Com concertos em
estádios e salas sem acústica, imagem do tenor italiano se desgasta e
levanta suspeitas de ação caça-níquel
KELLY VELÁSQUEZ
DA FRANCE PRESSE, EM ROMA
A
longa despedida de Luciano Pavarotti dos palcos está deixando um gosto
amargo na boca dos melômanos, que acusam o tenor mais famoso do mundo de
ter se convertido em uma espécie de comerciante do "bel canto".
A
carreira de um dos cantores líricos mais populares e amados do século
20, iniciada em 1961, na Irlanda, no papel do duque de Mantua, no
"Rigoletto", está pouco a pouco perdendo seu brilho, em boa parte devido
às apresentações medíocres realizadas no decorrer de vários anos de
anunciadas turnês mundiais de despedida.
Seus legendários "dós de peito", suas interpretações de Verdi, seu "star
power" inato, tudo o que lhe valeu as primeiras páginas das revistas
mais importantes do mundo e a aclamação como "o novo Caruso" vem caindo
no esquecimento em razão de concertos em estádios e salas sem acústica,
feitos para um público pouco exigente, embasbacado com sua fama e sua
figura mastodôntica.
Para muitos críticos e especialistas, o "rei do agudo", que no próximo
12 de outubro completará 70 anos, está perdendo seu carisma e se
transformando em um "tenor globalizado", uma espécie de fábrica de
dinheiro que não consegue se aposentar.
Apesar de já ter anunciado seu afastamento iminente dos palcos em
diversas ocasiões, Pavarotti decidiu fazer uma turnê mundial de
despedida, começando pela América Latina, passando pela Europa, os EUA e
a Austrália e terminando em dezembro em Hong Kong, Xangai e Pequim. Não
está descartada a possibilidade de a turnê se estender por 2006, o que
confirmaria as suspeitas de que ele não está conseguindo encerrar sua
carreira.
Seu último concerto em Paris não satisfez as expectativas, e o Palácio
de Esportes Paris-Bercy não chegou a lotar, em parte devido ao alto
custo dos ingressos. Na Europa, chegam 220 (R$ 680).

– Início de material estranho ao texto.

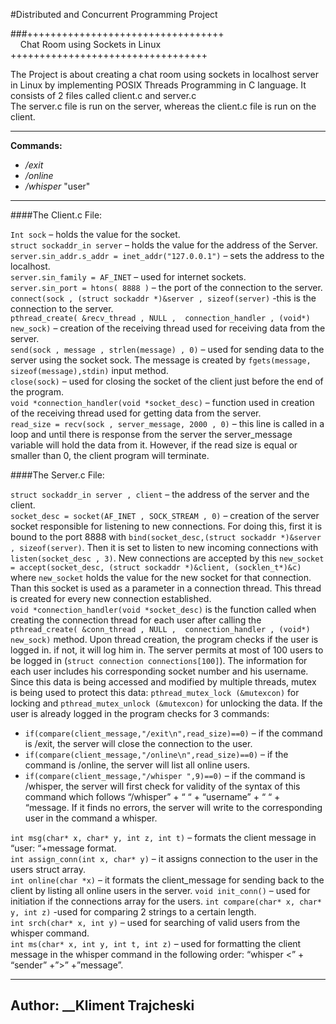 
#Distributed and Concurrent Programming Project

###++++++++++++++++++++++++++++++++++   </br> &nbsp;&nbsp;&nbsp;&nbsp;Chat Room using Sockets in Linux &nbsp;&nbsp;&nbsp;&nbsp;</br>   ++++++++++++++++++++++++++++++++++

The Project is about creating a chat room using sockets in localhost server in Linux by implementing POSIX Threads Programming in C language. It consists of 2 files called client.c and server.c  
The server.c file is run on the server, whereas the client.c file is run on the client.  

---

__Commands:__
* _/exit_
* _/online_
* _/whisper_ "user" 

---

####The Client.c File:

`Int sock` – holds the value for the socket.  
`struct sockaddr_in server` – holds the value for the address of the Server.  
`server.sin_addr.s_addr = inet_addr("127.0.0.1")` – sets the address to the localhost.  
`server.sin_family = AF_INET` – used for internet sockets.  
`server.sin_port = htons( 8888 )` – the port of the connection to the server.  
`connect(sock , (struct sockaddr *)&server , sizeof(server)` -this is the connection to the server.  
`pthread_create( &recv_thread , NULL ,  connection_handler , (void*) new_sock)` – creation of the receiving thread used for receiving data from the server.  
`send(sock , message , strlen(message) , 0)` – used for sending data to the server using the socket sock. The message is created by `fgets(message, sizeof(message),stdin)` input method.  
`close(sock)` – used for closing the socket of the client just before the end of the program.   
`void *connection_handler(void *socket_desc)` – function used in creation of the receiving thread used for getting data from the server.  
`read_size = recv(sock , server_message, 2000 , 0)` – this line is called in a loop and until there is response from the server the server_message variable will hold the data from it. However, if the read size is equal or smaller than 0, the client program will terminate.  

####The Server.c File:

`struct sockaddr_in server , client` – the address of the server and the client.  
`socket_desc = socket(AF_INET , SOCK_STREAM , 0)` – creation of the server socket responsible for listening to new connections. For doing this, first it is bound to the port 8888 with `bind(socket_desc,(struct sockaddr *)&server , sizeof(server)`. Then it is set to listen to new incoming connections with `listen(socket_desc , 3)`. New connections are accepted by this `new_socket = accept(socket_desc, (struct sockaddr *)&client, (socklen_t*)&c)` where `new_socket` holds the value for the new socket for that connection. Than this socket is used as a parameter in a connection thread. This thread is created for every new connection established.  
`void *connection_handler(void *socket_desc)` is the function called when creating the connection thread for each user after calling the `pthread_create( &conn_thread , NULL ,  connection_handler , (void*) new_sock)` method.
Upon thread creation, the program checks if the user is logged in. if not, it will log him in. The server permits at most of 100 users to be logged in (`struct connection connections[100]`). The information for each user includes his corresponding socket number and his username. Since this data is being accessed and modified by multiple threads, mutex is being used to protect this data: `pthread_mutex_lock (&mutexcon)` for locking and `pthread_mutex_unlock (&mutexcon)` for unlocking the data. If the user is already logged in the program checks for 3 commands:  
* `if(compare(client_message,"/exit\n",read_size)==0)` – if the command is /exit, the server will close the connection to the user.
* `if(compare(client_message,"/online\n",read_size)==0)` – if the command is /online, the server will list all online users.
* `if(compare(client_message,"/whisper ",9)==0)` – if the command is /whisper, the server will first check for validity of the syntax of this command which follows “/whisper” + “ “ + “username” + “ “ + “message. If it finds no errors, the server will write to the corresponding user in the command a whisper.  

`int msg(char* x, char* y, int z, int t)` – formats the client message in “user: “+message format.  
`int assign_conn(int x, char* y)` – it assigns connection to the user in the users struct array.   
`int online(char *x)` – it formats the client_message for sending back to the client by listing all online users in the server. 
`void init_conn()` – used for initiation if the connections array for the users. 
`int compare(char* x, char* y, int z)` -used for comparing 2 strings to a certain length.   
`int srch(char* x, int y)` – used for searching of valid users from the whisper command.  
`int ms(char* x, int y, int t, int z)` – used for formatting the client message in the whisper command in the following order: “whisper <” + “sender” +”>” +”message”.

---

Author:  __Kliment Trajcheski
---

"Parece que Pavarotti anda cantando apenas para cobrir os custos de seu
divórcio milionário [US$ 60 milhões]", escreveu, indignado, o crítico
musical do jornal francês "Le Figaro", chocado com o uso de
amplificadores e com os poucos agudos cantados.
A
concessão feita às novas tecnologias, com a projeção de imagens em
telões durante os espetáculos e a presença de artistas convidados,
também incomoda os fãs mais ortodoxos e aumenta as suspeitas de que as
apresentações constituam uma operação comercial que não levam o tenor a
esforçar sua bela, mas envelhecida voz.
Muitos recordam que Pavarotti passou por um momento difícil há cinco
anos, quando estava sob a mira do fisco italiano e envolvido nos
trâmites da separação de sua primeira mulher, a quem substituiu por sua
secretária, 30 anos mais jovem do que ele.
Inspirado na experiência dos Três Tenores (Pavarotti, Plácido Domingo e
Carreras), que aceitaram comemorar a Copa do Mundo de 1990 cantando num
concerto em Roma, cuja gravação resultou num disco que proporcionou
lucros inesperados, Pavarotti decidiu deixar os templos elegantes do
canto lírico para levar o "bel canto" aos lares dos ouvintes, através
das telas de TV. "A televisão trouxe uma democracia na qual a última
palavra é do público", disse Pavarotti, deixando subentendido que,
depois de aposentado, pode virar fenômeno de mídia, gravando discos para
crianças e cantando árias ou baladas para todos os públicos.